The following known issues and bugs affect the operation of the Sun Cluster 3.1 9/04 release.
Problem Summary: scvxinstall creates incorrect vfstab entries when boot device is multipathed.
Workaround: Run scvxinstall and choose to encapsulate. When the following message appears, type Ctrl-C to abort the reboot:
This node will be re-booted in 20 seconds. Type Ctrl-C to abort. |
Edit the vfstab entry so /global/.devices uses the /dev/{r}dsk/cXtXdX name instead of the /dev/did/{r}dsk name. This revised entry enables VxVM to recognize it as the rootdisk. Rerun scvxinstall and choose to encapsulate. The vfstab file has the necessary updates. Allow the reboot to occur. The encapsulation proceeds as normal.
Problem Summary: The Sun Cluster for HA for Oracle data service uses the su command to start and stop the database. If you are running Solaris 8 or Solaris 9, the network service might become unavailable when a cluster node's public network fails.
Workaround: Include the following entries in the /etc/nsswitch.conf file on each node that can be the primary for oracle_server resource or oracle_listener resource:
passwd: files groups: files publickey: files project: files
These entries ensure that the su command does not refer to the NIS/NIS+ name services, so that the data service starts and stops correctly during a network failure.
Problem Summary: Clusters that use ce adapters on the private interconnect observe path timeouts and subsequent node panics if one or more cluster nodes have more than 4 CPUs.
Workaround: Set the ce_taskq_disable parameter in the ce driver by adding the following line to /etc/system file on all cluster nodes.
set ce:ce_taskq_disable=1
Then, reboot the cluster nodes. Consider quorum when you reboot cluster nodes. Setting this parameter ensures that heartbeats (and other packets) are always delivered in the interrupt context thereby eliminating the path timeouts and the subsequent panics.
Problem Summary: The Sun Cluster HA for SAP liveCache data service uses the dbmcli command to start and stop liveCache. If you are running Solaris 9, the network service might become unavailable when a cluster node's public network fails.

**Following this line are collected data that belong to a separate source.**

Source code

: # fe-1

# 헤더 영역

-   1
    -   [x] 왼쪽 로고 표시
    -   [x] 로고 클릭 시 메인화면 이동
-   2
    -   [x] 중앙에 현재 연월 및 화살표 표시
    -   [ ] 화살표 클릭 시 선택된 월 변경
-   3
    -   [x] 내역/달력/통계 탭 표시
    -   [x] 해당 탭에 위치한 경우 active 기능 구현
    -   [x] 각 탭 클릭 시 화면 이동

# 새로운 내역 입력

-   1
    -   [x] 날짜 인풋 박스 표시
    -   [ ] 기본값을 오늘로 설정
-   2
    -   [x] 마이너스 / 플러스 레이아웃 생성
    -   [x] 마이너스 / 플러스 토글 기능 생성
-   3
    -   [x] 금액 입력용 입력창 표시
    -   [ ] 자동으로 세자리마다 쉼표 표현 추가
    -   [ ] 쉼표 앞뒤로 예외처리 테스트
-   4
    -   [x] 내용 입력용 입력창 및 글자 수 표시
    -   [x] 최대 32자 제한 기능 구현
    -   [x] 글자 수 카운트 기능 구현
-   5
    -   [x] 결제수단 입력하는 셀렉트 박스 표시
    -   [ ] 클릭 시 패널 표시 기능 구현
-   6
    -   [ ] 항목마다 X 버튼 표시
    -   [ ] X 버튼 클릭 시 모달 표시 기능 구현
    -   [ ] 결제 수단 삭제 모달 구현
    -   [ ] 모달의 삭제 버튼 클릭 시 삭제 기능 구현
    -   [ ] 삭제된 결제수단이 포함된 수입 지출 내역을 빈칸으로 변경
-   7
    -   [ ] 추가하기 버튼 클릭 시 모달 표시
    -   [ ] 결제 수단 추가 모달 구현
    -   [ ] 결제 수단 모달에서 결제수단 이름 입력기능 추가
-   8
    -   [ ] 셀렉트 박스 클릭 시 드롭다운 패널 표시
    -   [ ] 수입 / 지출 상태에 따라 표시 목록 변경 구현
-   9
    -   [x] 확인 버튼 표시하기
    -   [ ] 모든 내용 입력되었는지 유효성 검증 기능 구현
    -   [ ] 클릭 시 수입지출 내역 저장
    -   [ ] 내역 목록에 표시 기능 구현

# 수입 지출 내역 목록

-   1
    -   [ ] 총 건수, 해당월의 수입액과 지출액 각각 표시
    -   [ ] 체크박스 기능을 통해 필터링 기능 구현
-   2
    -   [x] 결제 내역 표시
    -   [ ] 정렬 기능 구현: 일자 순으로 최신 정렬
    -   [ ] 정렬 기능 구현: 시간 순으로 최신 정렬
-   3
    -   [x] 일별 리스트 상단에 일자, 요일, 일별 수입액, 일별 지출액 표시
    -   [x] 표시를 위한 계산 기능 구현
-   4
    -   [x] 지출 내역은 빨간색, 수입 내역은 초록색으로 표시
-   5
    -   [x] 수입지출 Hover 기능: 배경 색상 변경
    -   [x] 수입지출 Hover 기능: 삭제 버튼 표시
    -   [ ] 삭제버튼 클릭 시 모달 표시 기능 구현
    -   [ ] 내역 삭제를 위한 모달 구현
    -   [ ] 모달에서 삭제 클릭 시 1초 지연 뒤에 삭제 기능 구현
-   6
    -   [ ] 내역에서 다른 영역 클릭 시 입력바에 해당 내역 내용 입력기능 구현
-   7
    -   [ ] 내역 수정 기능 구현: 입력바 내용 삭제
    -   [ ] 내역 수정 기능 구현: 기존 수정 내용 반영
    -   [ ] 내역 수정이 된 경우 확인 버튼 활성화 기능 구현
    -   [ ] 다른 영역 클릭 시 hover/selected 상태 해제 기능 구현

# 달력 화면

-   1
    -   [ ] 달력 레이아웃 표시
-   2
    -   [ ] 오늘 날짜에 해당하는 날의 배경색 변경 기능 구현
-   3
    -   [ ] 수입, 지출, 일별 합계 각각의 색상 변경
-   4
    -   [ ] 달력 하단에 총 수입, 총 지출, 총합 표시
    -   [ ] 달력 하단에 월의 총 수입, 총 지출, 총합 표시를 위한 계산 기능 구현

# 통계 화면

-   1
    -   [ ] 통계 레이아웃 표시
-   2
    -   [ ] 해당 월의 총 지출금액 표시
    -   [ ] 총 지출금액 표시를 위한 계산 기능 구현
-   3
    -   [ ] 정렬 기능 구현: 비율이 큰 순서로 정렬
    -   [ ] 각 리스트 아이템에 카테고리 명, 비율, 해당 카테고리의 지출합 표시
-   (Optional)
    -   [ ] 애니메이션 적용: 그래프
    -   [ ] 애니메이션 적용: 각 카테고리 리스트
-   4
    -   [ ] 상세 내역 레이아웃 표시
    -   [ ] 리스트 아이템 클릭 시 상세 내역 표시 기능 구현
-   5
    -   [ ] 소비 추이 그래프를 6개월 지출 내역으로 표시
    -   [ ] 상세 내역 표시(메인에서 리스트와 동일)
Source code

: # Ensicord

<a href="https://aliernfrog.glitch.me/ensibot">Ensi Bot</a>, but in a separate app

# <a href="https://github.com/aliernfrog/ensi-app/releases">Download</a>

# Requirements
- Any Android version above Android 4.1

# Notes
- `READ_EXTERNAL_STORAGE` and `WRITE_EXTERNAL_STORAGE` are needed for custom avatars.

Workaround: Include one of the following entries for the publickey database in the /etc/nsswitch.conf files on each node that can be the primary for liveCache resources:
publickey: publickey: files publickey: files [NOTFOUND=return] nis publickey: files [NOTFOUND=return] nisplus
Adding one of the above entries, in addition to updates documented in Sun Cluster Data Service for SAP liveCache Guide for Solaris OS, ensures that the su command and the dbmcli command do not refer to the NIS/NIS+ name services. Bypassing the NIS/NIS+ name services ensures that the data service starts and stops correctly during a network failure.
Problem Summary: Due to an internal error, some Sun-supplied cluster agents write messages to the system log (see syslog(3C)) using the LOG_USER facility instead of using LOG_DAEMON. On a cluster that is configured with the default syslog settings (see syslog.conf(4)), messages with a severity of LOG_WARNING or LOG_NOTICE, which would normally be written to the system log, are not being output. This problem occurs only for agent code written as shell scripts.
Workaround:
The following workaround is for agent developers writing shell scripts:
In shell scripts, pass the facility explicitly to scds_sylog:
facility=`scha_cluster_get -O SYSLOG_FACILITY
'scds_syslog -p ${facility}.error -m "error message"

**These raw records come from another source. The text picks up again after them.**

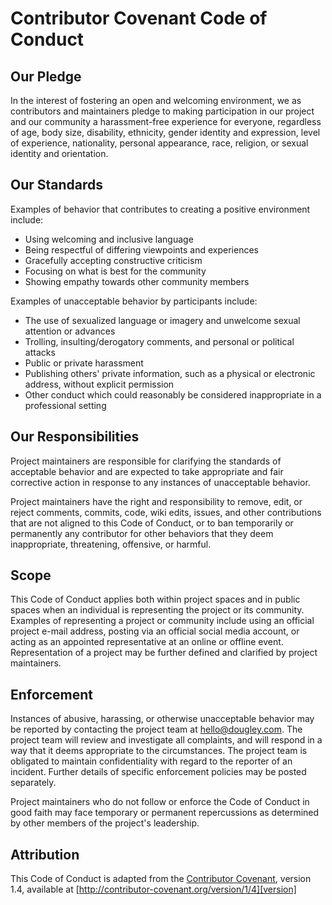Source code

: # Contributor Covenant Code of Conduct 
 
## Our Pledge 
 
In the interest of fostering an open and welcoming environment, we as contributors and maintainers pledge to making participation in our project and our community a harassment-free experience for everyone, regardless of age, body size, disability, ethnicity, gender identity and expression, level of experience, nationality, personal appearance, race, religion, or sexual identity and orientation. 
 
## Our Standards 
 
Examples of behavior that contributes to creating a positive environment include: 
 
* Using welcoming and inclusive language 
* Being respectful of differing viewpoints and experiences 
* Gracefully accepting constructive criticism 
* Focusing on what is best for the community 
* Showing empathy towards other community members 
 
Examples of unacceptable behavior by participants include: 
 
* The use of sexualized language or imagery and unwelcome sexual attention or advances 
* Trolling, insulting/derogatory comments, and personal or political attacks 
* Public or private harassment 
* Publishing others' private information, such as a physical or electronic address, without explicit permission 
* Other conduct which could reasonably be considered inappropriate in a professional setting 
 
## Our Responsibilities 
 
Project maintainers are responsible for clarifying the standards of acceptable behavior and are expected to take appropriate and fair corrective action in response to any instances of unacceptable behavior. 
 
Project maintainers have the right and responsibility to remove, edit, or reject comments, commits, code, wiki edits, issues, and other contributions that are not aligned to this Code of Conduct, or to ban temporarily or permanently any contributor for other behaviors that they deem inappropriate, threatening, offensive, or harmful. 
 
## Scope 
 
This Code of Conduct applies both within project spaces and in public spaces when an individual is representing the project or its community. Examples of representing a project or community include using an official project e-mail address, posting via an official social media account, or acting as an appointed representative at an online or offline event. Representation of a project may be further defined and clarified by project maintainers. 
 
## Enforcement 
 
Instances of abusive, harassing, or otherwise unacceptable behavior may be reported by contacting the project team at hello@dougley.com. The project team will review and investigate all complaints, and will respond in a way that it deems appropriate to the circumstances. The project team is obligated to maintain confidentiality with regard to the reporter of an incident. Further details of specific enforcement policies may be posted separately. 
 
Project maintainers who do not follow or enforce the Code of Conduct in good faith may face temporary or permanent repercussions as determined by other members of the project's leadership. 
 
## Attribution 
 
This Code of Conduct is adapted from the [Contributor Covenant][homepage], version 1.4, available at [http://contributor-covenant.org/version/1/4][version] 
 
[homepage]: http://contributor-covenant.org 
[version]: http://contributor-covenant.org/version/1/4/ 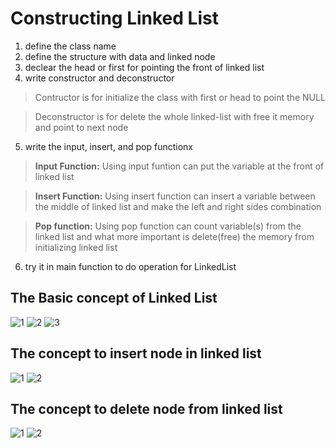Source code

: # Constructing Linked List
1. define the class name
2. define the structure with data and linked node
3. declear the head or first for pointing the front of linked list
4. write constructor and deconstructor
> Contructor is for initialize the class with first or head to point the NULL

> Deconstructor is for delete the whole linked-list with free it memory and point to next node

5. write the input, insert, and pop functionx
   
>**Input Function:**  Using input funtion can put the variable at the front of linked list

>**Insert Function:** Using insert function can insert a variable between the middle of linked list and make the left and right sides combination

>**Pop function:** Using pop function can count variable(s) from the linked list and what more important is delete(free) the memory from initializing linked list

6. try it in main function to do operation for LinkedList

## The Basic concept of Linked List

![1](https://media.geeksforgeeks.org/wp-content/cdn-uploads/gq/2013/03/Linkedlist.png)
![2](https://miro.medium.com/max/1400/1*gt1QTtJo-kVaueq7qKEI9A.png)
![3](https://2.bp.blogspot.com/-_Xavatavm-E/XAQslOzm4UI/AAAAAAAAEAM/nZnJzwScTpI6PuP0Hd9gnJJ1kQW3g-VuACLcBGAs/s1600/insert%2Bnode%2Bat%2Bfront%2Bof%2Blinked%2Blist.jpg)

## The concept to insert node in linked list

![1](https://media.geeksforgeeks.org/wp-content/cdn-uploads/gq/2013/03/Linkedlist_insert_middle.png)
![2](https://qnaplus.com/wp-content/uploads/2020/03/linked_list_insert_after.png)

## The concept to delete node from linked list

![1](https://media.geeksforgeeks.org/wp-content/uploads/20210211175616/Untitleddesign.png)
![2](https://www.google.com/url?sa=i&url=https%3A%2F%2Fwww.javatpoint.com%2Fdeletion-in-singly-linked-list-at-beginning&psig=AOvVaw1kiLiaF3pGA6XABNJyoit7&ust=1667986378951000&source=images&cd=vfe&ved=0CAoQjRxqFwoTCLCbgtGjnvsCFQAAAAAdAAAAABA5)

The following workaround is for cluster administrators:
Add the following entry near the front of the /etc/syslog.conf file on all cluster nodes:
user.warning /var/adm/messages
This entry causes user.warning messages to be logged. You can add a similar entry for user.notice messages, but this is not necessary and might cause the logs to fill too quickly, depending on the mix of applications that are running.

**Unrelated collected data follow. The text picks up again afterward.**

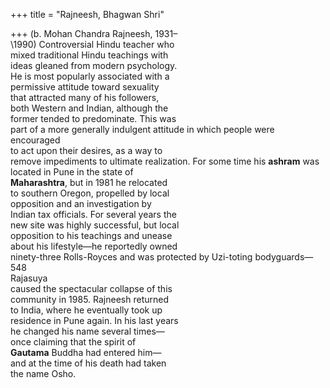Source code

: +++
title = "Rajneesh, Bhagwan Shri"

+++
(b. Mohan Chandra Rajneesh, 1931–  
\1990) Controversial Hindu teacher who  
mixed traditional Hindu teachings with  
ideas gleaned from modern psychology.  
He is most popularly associated with a  
permissive attitude toward sexuality  
that attracted many of his followers,  
both Western and Indian, although the  
former tended to predominate. This was  
part of a more generally indulgent attitude in which people were encouraged  
to act upon their desires, as a way to  
remove impediments to ultimate realization. For some time his **ashram** was  
located in Pune in the state of  
**Maharashtra**, but in 1981 he relocated  
to southern Oregon, propelled by local  
opposition and an investigation by  
Indian tax officials. For several years the  
new site was highly successful, but local  
opposition to his teachings and unease  
about his lifestyle—he reportedly owned  
ninety-three Rolls-Royces and was protected by Uzi-toting bodyguards—  
548  
Rajasuya  
caused the spectacular collapse of this  
community in 1985. Rajneesh returned  
to India, where he eventually took up  
residence in Pune again. In his last years  
he changed his name several times—  
once claiming that the spirit of  
**Gautama** Buddha had entered him—  
and at the time of his death had taken  
the name Osho.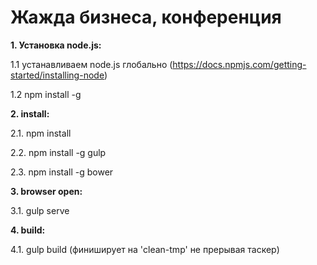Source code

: # Жажда бизнеса, конференция

**1. Установка node.js:**

1.1 устанавливаем node.js глобально (https://docs.npmjs.com/getting-started/installing-node)

1.2 npm install -g

**2. install:**

2.1. npm install

2.2. npm install -g gulp

2.3. npm install -g bower

**3. browser open:**

3.1. gulp serve

**4. build:**

4.1. gulp build (финиширует на 'clean-tmp' не прерывая таскер)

Problem Summary: The requirement for the nsswitch.conf file in "Preparing the Nodes and Disks" in Sun Cluster Data Service for SAP liveCache Guide for Solaris OS does not apply to the entry for the passwd database. If these requirements are met, the su command might hang on each node that can master the liveCache resource when the public network is down.
Workaround: On each node that can master the liveCache resource, ensure that the entry in the /etc/nsswitch.conf file for the passwd database is as follows:
passwd: files nis [TRYAGAIN=0]
Problem Summary: sccheck might hang if launched simultaneously from multiple nodes.
Workaround: Do not launch sccheck from any multi-console that passes commands to multiple nodes. sccheck runs can overlap, but should not be launched simultaneously.
Problem Summary: Currently, HA-DB data service does not use the JAVA_HOME environment variable. Therefore, HA-DB, when invoked from the HA-DB data service, takes Java binaries from /usr/bin/. The Java binaries in /usr/bin/ need to be linked to the appropriate version of Java 1.4 and above for HA-DB data service to work properly.
Workaround: If you do not object to changing the default version available, perform the following procedure. As an example, this workaround assumes that the /usr/j2se directory is where you have the latest version of Java (such as 1.4 and above).
Do you currently have a directory called java/ in the /usr/ directory? If so, move it to a temporary location.
From the /usr/ directory, link /usr/bin/java and all other Java-related binaries to the appropriate version of Java.
# ln -s j2se java |
If you do not want to change the default version available, assign the JAVA_HOME environment variable with the appropriate version of Java (J2SE 1.4 and above) in the /opt/SUNWappserver7/SUNWhadb/4/bin/hadbm script.
Problem Summary: Due to bug 4974875, whenever autorecovery is performed, the database reinitializes itself without any spares. The mentioned bug has been fixed and integrated into HA-DB release 4.3. For HA-DB 4.2 and below releases, follow one of the procedures below to change the roles of the HA-DB nodes.
Workaround:
Identify the HA-DB nodes that have their roles changed after autorecovery is successful.
On all the nodes that you identified in Step 1, and one node at a time, disable the fault monitor for the HA-DB resource in question.
# cladm noderole -db dbname -node nodeno -setrole role-before-auto_recovery |
Enable the fault monitor for the HA-DB resource in question.
or
Identify the HA-DB nodes that have their roles changed after autorecovery is successful.
On all nodes that host the database, disable the fault monitor for the HA-DB resource in question.
On any one of the nodes, execute the command for each HA-DB node that needs its role changed.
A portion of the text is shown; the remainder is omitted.